Теперь все как будто успокоилось. Вот уже третий день, как мы стоим на одной и той же позиции. Пушки молчат, и на душе спокойно. Страдаю лишь от одного: беспрестанно, безумно хочу спать. Вот сейчас еще только 10 часов, а меня так тянет на постель, что, кажется, сейчас пойду и лягу. Не знаю, что это такое со мной случилось.

Знаешь, я очень устал за это время. Мне кажется, это оттого, что не было никакого перехода от Куртенгофа к месту нашей высадки. Я уже привык быть под обстрелом и во всякой опасности, но на этот раз я попал под обстрел внутренне недостаточно подготовленным, я хочу сказать, недостаточно опустошенным.

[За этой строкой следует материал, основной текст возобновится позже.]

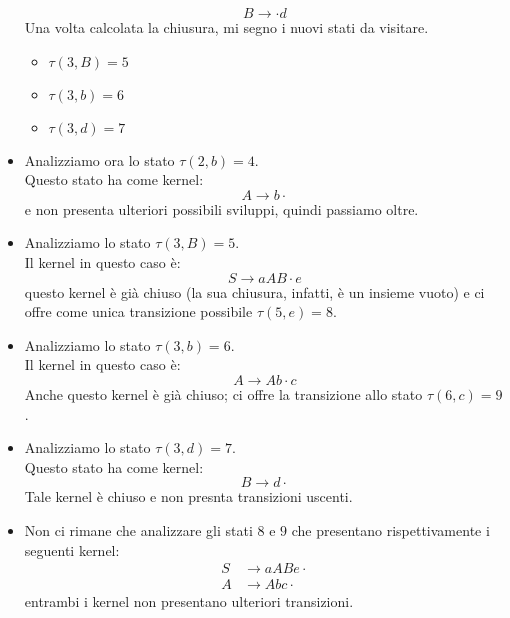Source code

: \documentclass[class=book, crop=false, oneside, 12pt]{standalone}
\begin{document}
\begin{itemize}
    \begin{equation*}
        B \to \cdot d
    \end{equation*}
    Una volta calcolata la chiusura, mi segno i nuovi stati da visitare.
    \begin{itemize}
        \item \(\tau (3, B) = 5\)
        \item \(\tau (3, b) = 6\)
        \item \(\tau (3, d) = 7\)
    \end{itemize}
    \item Analizziamo ora lo stato \(\tau (2, b) = 4\). \\
    Questo stato ha come kernel:
    \begin{equation*}
        A \to b \cdot
    \end{equation*}
    e non presenta ulteriori possibili sviluppi, quindi passiamo oltre.
    \item Analizziamo lo stato \(\tau (3, B) = 5\). \\
    Il kernel in questo caso è:
    \begin{equation*}
        S \to aAB \cdot e
    \end{equation*}
    questo kernel è già chiuso (la sua chiusura, infatti, è un insieme vuoto) e ci offre come unica transizione possibile \(\tau (5, e) = 8\).
    \item Analizziamo lo stato \(\tau (3, b) = 6\). \\
    Il kernel in questo caso è:
    \begin{equation*}
        A \to Ab \cdot c
    \end{equation*}
    Anche questo kernel è già chiuso; ci offre la transizione allo stato \(\tau (6, c) = 9\).
    \item Analizziamo lo stato \(\tau (3, d) = 7\). \\
    Questo stato ha come kernel:
    \begin{equation*}
        B \to d \cdot 
    \end{equation*}
    Tale kernel è chiuso e non presnta transizioni uscenti.
    \item Non ci rimane che analizzare gli stati \(8\) e \(9\) che presentano rispettivamente i seguenti kernel:
    \begin{align*}
        S &\to aABe \cdot \\
        A &\to Abc \cdot
    \end{align*}
    entrambi i kernel non presentano ulteriori transizioni.
\end{itemize}
\end{document}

К жене. 18-го июля 1915 года. Позиция под Митавой.

Все время думаю о несчастном Валериане Ивановиче. Погиб он или в плену? Раньше, чем недель через 6, это не выяснится. Боже, какой ужас, какое сплошное нелепое недоразумение, все это дело под Альт-Ауцем.

Ты помнишь, как нас везли на Белосток для ликвидации немецкого прорыва на западном фронте. Помнишь, как 3-я батарея со станции Царьград была возвращена, и как мы все с недоумением обсуждали приказание железнодорожному начальству возвращать все эшелоны нашей бригады, притом возвращать каждый с той станции, на которой его застанет приказ. Получалась очевидная нелепость. Идя в бой, мы вели в хвосте парки, лазареты и обозы. Меняя направление наступления, мы явно бросали на немцев, в первую очередь, лазареты, парки, обозы, оставляя в резерве полки и батареи.

Результатом этого дикого порядка и было все то несчастие, о котором уже сообщал тебе в моем последнем письме.

Посадив тебя в поезд в Риге, я поздно ночью в эшелоне 5-й батареи, которая должна была выгрузиться на станции[92]Беннен. пустился догонять своих. Узнав в Беннене, что 3-я батарея прошла вперед по шоссе к Альт-Ауцу, я немедленно двинулся ей вслед.

Мне навстречу по шоссе текла непрерывная река курляндских беженцев. Густо, голова к голове, шел прекрасный племенной скот. Среди него, тяжело нагруженные всяким добром с трудом продвигались крестьянские телеги и помещичьи экипажи. В нарядных попонах, встревоженные суетой и шумом, выступали породистые кони баронских конюшен. Непрестанно блеяли всюду тыкавшиеся овцы, хрюкали и взвизгивали свиньи. Высоко на каком-то возу тряслась клетка с попугаями, и рядом с нею зингеровская машинка. По обеим сторонам шоссе беспрерывными широкими потоками двигались пешком, верхом и на велосипедах, таща малых ребят на себе и в колясках испуганные, измученные и озлобленные люди, латыши и немцы, богатые и бедные, крестьяне и бароны.

На полдороге между Бенненом и Ауцем я увидел высланного мне навстречу моего вестового; пересел на свою лошадь и часа через полтора подъезжал уже к нашей позиции. Миновав парк, я сразу же в нескольких шагах от дороги увидел Ивана Владимировича и Женю Г-го перед трубой Цейсса. Было часов 10 вечера, моросил осенний дождь, было очень холодно. Спрыгнув с лошади, я подошел к ним.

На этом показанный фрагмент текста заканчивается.